*Record excerpts*:
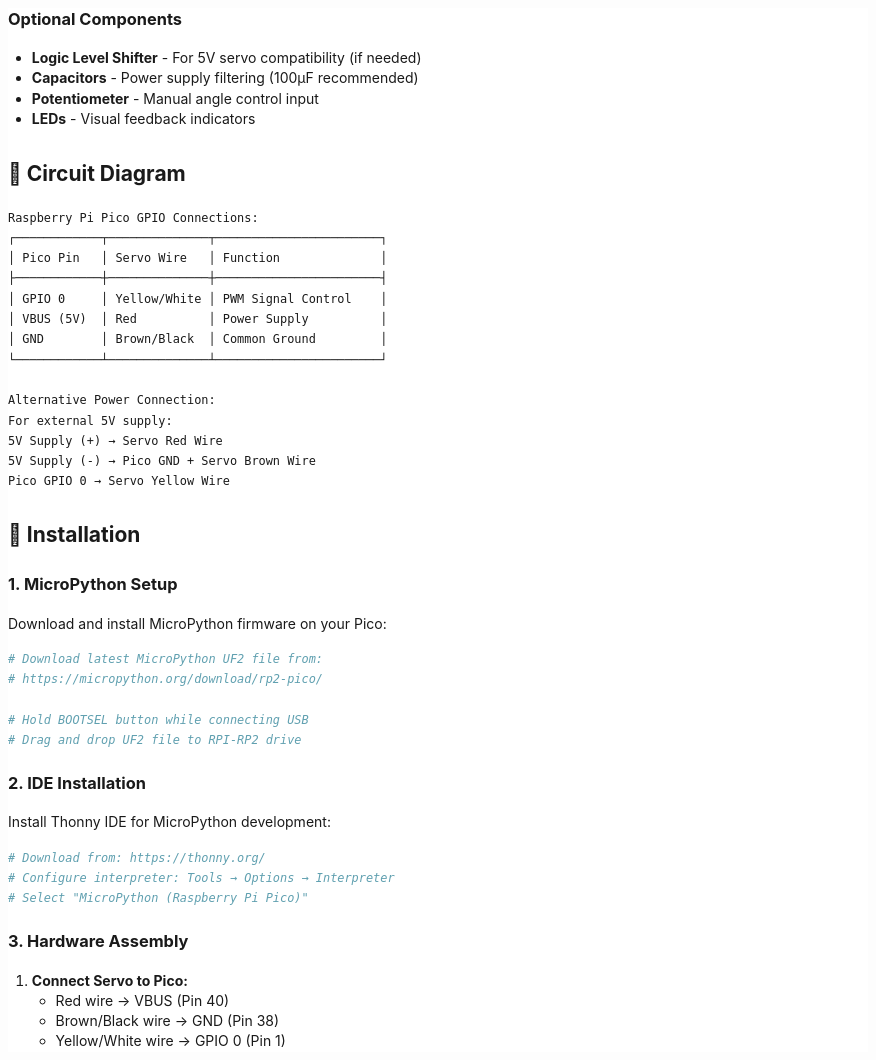 ### Optional Components

- **Logic Level Shifter** - For 5V servo compatibility (if needed)
- **Capacitors** - Power supply filtering (100µF recommended)
- **Potentiometer** - Manual angle control input
- **LEDs** - Visual feedback indicators

📐 Circuit Diagram
------------------

```
Raspberry Pi Pico GPIO Connections:
┌────────────┬──────────────┬───────────────────────┐
│ Pico Pin   │ Servo Wire   │ Function              │
├────────────┼──────────────┼───────────────────────┤
│ GPIO 0     │ Yellow/White │ PWM Signal Control    │
│ VBUS (5V)  │ Red          │ Power Supply          │
│ GND        │ Brown/Black  │ Common Ground         │
└────────────┴──────────────┴───────────────────────┘

Alternative Power Connection:
For external 5V supply:
5V Supply (+) → Servo Red Wire
5V Supply (-) → Pico GND + Servo Brown Wire
Pico GPIO 0 → Servo Yellow Wire
```

🔧 Installation
---------------

### 1. MicroPython Setup

Download and install MicroPython firmware on your Pico:
```bash
# Download latest MicroPython UF2 file from:
# https://micropython.org/download/rp2-pico/

# Hold BOOTSEL button while connecting USB
# Drag and drop UF2 file to RPI-RP2 drive
```

### 2. IDE Installation

Install Thonny IDE for MicroPython development:
```bash
# Download from: https://thonny.org/
# Configure interpreter: Tools → Options → Interpreter
# Select "MicroPython (Raspberry Pi Pico)"
```

### 3. Hardware Assembly

1. **Connect Servo to Pico:**
   - Red wire → VBUS (Pin 40)
   - Brown/Black wire → GND (Pin 38)
   - Yellow/White wire → GPIO 0 (Pin 1)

*Task to carry out*:
With "GPIO" as the string to look for, count the matching lines above and give the number by itself.

*Expected output*:
4